*** Opening Given records ***

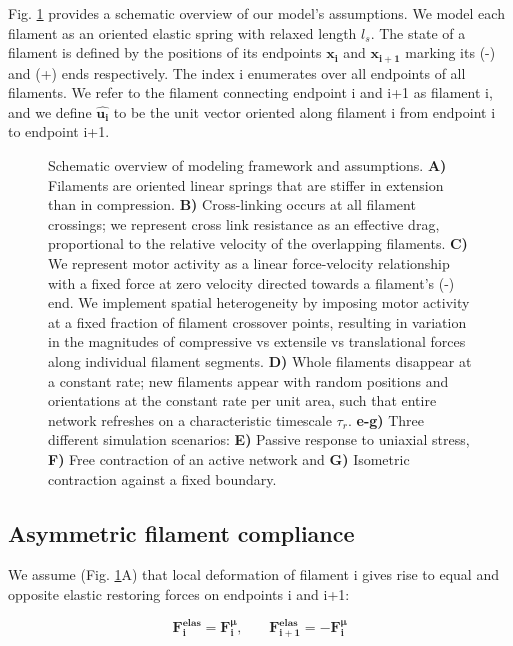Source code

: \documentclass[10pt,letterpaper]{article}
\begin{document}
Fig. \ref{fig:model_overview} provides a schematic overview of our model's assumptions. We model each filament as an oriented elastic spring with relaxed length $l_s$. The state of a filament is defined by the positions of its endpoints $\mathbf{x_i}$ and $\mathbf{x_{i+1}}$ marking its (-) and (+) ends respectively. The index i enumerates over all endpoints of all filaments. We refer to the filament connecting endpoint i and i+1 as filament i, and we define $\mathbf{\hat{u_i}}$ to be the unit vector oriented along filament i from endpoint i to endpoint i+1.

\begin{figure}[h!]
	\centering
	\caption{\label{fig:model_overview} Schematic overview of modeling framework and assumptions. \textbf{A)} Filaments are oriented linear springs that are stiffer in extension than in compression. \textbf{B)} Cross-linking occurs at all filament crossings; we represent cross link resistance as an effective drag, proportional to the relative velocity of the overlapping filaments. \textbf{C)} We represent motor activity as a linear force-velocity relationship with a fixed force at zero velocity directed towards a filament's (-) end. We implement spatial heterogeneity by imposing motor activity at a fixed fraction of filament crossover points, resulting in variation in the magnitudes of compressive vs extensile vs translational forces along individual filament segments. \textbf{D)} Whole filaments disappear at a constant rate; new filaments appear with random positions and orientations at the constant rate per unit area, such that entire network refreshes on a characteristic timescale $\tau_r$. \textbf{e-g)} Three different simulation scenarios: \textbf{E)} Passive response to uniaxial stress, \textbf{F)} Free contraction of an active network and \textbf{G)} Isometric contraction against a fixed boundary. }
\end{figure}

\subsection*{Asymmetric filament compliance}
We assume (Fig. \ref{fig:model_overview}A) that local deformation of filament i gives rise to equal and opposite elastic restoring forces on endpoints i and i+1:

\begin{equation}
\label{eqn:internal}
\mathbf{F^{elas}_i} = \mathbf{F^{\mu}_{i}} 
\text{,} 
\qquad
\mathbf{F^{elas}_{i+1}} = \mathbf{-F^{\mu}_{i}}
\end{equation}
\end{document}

*** Closing Given records ***
*** Opening Given records ***

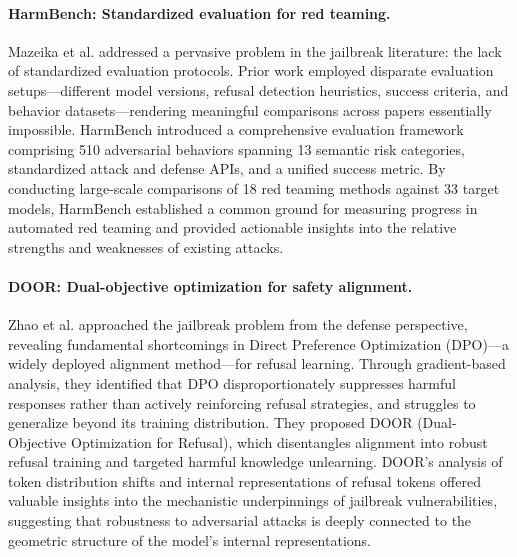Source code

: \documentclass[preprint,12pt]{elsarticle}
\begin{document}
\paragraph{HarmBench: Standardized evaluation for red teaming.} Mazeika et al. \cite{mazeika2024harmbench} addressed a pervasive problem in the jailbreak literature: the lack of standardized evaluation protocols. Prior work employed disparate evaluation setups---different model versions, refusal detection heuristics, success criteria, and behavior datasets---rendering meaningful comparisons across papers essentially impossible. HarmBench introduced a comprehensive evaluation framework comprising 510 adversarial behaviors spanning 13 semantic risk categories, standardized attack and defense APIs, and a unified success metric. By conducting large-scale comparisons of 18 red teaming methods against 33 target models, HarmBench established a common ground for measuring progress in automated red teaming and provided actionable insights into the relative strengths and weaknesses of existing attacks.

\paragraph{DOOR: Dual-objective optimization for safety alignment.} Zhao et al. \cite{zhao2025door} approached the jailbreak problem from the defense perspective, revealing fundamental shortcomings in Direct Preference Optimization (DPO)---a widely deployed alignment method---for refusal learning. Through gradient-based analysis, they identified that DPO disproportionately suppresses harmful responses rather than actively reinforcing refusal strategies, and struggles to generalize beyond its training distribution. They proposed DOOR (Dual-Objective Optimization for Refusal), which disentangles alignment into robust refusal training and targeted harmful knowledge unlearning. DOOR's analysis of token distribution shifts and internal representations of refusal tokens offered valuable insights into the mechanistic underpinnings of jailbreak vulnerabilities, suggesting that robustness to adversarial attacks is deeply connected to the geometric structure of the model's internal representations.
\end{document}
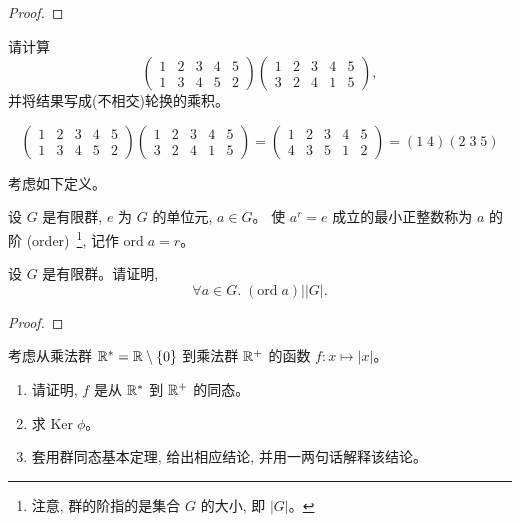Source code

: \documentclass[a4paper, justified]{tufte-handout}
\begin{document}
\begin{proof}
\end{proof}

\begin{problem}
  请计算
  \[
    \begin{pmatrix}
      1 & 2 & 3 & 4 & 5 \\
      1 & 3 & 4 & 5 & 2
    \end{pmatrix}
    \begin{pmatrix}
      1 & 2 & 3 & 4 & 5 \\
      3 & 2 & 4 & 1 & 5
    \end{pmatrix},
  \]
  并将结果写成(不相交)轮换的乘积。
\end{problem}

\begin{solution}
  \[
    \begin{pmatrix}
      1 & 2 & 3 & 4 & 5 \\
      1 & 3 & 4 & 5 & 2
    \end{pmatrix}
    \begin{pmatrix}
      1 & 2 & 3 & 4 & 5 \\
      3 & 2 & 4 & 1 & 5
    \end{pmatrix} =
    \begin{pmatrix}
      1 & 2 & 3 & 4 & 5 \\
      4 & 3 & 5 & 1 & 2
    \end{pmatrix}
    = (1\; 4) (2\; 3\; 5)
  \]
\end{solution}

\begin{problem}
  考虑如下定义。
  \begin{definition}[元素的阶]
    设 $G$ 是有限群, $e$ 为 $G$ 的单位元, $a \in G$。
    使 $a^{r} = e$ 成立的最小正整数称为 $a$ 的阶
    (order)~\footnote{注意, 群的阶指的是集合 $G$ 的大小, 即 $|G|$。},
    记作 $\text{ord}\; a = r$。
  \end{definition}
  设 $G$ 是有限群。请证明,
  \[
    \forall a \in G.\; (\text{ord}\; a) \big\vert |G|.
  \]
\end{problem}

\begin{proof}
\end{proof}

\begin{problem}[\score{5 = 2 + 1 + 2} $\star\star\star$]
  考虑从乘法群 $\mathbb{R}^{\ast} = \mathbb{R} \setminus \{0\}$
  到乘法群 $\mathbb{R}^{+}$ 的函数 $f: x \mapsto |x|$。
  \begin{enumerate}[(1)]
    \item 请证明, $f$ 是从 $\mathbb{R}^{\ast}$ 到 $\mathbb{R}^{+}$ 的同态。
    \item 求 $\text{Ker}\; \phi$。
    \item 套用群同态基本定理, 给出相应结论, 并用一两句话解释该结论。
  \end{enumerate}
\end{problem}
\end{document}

*** Closing Given records ***
*** Opening Given records ***

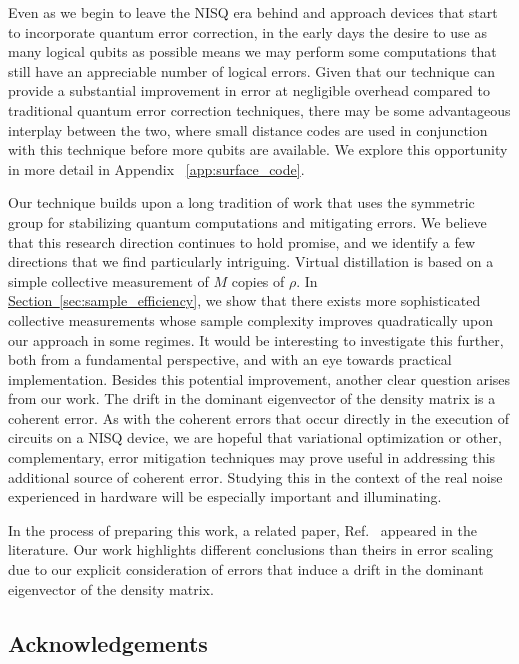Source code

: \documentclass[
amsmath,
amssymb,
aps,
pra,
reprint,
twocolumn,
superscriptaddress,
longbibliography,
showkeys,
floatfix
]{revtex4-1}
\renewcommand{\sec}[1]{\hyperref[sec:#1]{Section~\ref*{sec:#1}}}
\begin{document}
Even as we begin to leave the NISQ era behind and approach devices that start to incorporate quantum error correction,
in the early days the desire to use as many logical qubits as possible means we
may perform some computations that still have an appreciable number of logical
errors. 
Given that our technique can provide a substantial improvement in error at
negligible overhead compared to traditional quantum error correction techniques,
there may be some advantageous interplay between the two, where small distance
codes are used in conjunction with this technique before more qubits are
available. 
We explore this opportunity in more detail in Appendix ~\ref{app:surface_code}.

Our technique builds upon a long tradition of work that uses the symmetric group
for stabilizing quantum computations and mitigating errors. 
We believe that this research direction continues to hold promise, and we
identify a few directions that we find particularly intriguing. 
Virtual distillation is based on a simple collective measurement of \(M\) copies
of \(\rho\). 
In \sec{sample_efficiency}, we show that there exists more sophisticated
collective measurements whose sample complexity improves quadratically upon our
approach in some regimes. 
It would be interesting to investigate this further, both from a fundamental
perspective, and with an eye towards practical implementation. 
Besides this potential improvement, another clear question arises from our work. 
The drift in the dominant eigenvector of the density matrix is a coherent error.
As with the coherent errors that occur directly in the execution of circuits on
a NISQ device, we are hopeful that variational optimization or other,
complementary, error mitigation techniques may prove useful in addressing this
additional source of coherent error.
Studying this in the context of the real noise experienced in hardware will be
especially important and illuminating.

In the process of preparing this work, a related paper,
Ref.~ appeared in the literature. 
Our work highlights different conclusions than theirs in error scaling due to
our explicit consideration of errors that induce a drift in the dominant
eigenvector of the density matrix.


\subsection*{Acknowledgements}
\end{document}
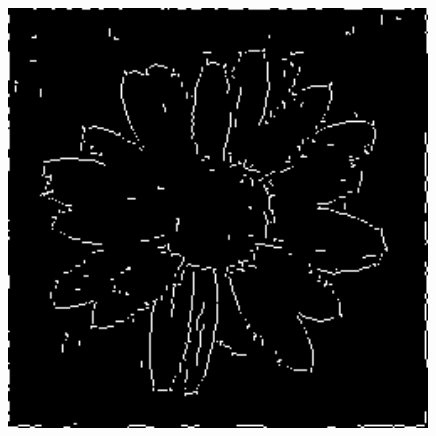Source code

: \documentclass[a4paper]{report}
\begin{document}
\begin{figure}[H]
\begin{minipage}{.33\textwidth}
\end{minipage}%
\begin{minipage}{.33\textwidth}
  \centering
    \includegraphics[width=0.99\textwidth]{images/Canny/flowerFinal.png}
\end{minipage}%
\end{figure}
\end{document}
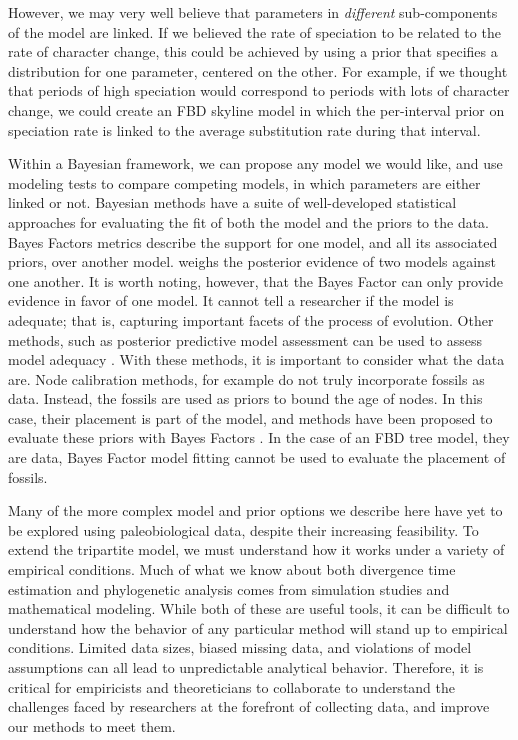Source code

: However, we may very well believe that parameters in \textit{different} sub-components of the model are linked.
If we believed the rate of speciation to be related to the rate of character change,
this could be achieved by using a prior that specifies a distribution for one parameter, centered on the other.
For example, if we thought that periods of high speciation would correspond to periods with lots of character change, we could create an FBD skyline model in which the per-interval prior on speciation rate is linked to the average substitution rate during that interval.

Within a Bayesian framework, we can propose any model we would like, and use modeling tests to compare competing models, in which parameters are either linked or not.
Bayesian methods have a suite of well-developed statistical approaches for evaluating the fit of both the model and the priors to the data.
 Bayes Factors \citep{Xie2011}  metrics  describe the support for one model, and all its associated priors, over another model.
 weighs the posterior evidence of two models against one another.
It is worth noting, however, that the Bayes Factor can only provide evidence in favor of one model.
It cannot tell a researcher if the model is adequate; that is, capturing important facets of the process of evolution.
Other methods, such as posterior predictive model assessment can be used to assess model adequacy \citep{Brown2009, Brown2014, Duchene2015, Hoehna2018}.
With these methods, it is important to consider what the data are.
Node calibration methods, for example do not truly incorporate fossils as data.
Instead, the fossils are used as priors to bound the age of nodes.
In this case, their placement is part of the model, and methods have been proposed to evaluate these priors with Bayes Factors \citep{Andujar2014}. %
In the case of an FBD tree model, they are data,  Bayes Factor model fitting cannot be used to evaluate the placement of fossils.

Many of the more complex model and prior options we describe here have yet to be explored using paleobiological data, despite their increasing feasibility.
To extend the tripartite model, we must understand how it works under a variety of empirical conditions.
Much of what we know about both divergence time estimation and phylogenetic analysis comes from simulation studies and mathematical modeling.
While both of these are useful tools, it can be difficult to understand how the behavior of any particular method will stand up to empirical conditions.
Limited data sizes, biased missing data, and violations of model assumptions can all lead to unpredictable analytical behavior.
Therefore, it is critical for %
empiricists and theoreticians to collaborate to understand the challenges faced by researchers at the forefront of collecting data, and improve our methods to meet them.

*** Closing Given records ***

Task requirements:
Could you restate word for word the lines above, from the one that contains "over another model." through the one that contains "In the case", and no others?

Response:
 Bayes Factors \citep{Xie2011}  metrics  describe the support for one model, and all its associated priors, over another model.
 weighs the posterior evidence of two models against one another.
It is worth noting, however, that the Bayes Factor can only provide evidence in favor of one model.
It cannot tell a researcher if the model is adequate; that is, capturing important facets of the process of evolution.
Other methods, such as posterior predictive model assessment can be used to assess model adequacy \citep{Brown2009, Brown2014, Duchene2015, Hoehna2018}.
With these methods, it is important to consider what the data are.
Node calibration methods, for example do not truly incorporate fossils as data.
Instead, the fossils are used as priors to bound the age of nodes.
In this case, their placement is part of the model, and methods have been proposed to evaluate these priors with Bayes Factors \citep{Andujar2014}. %
In the case of an FBD tree model, they are data,  Bayes Factor model fitting cannot be used to evaluate the placement of fossils.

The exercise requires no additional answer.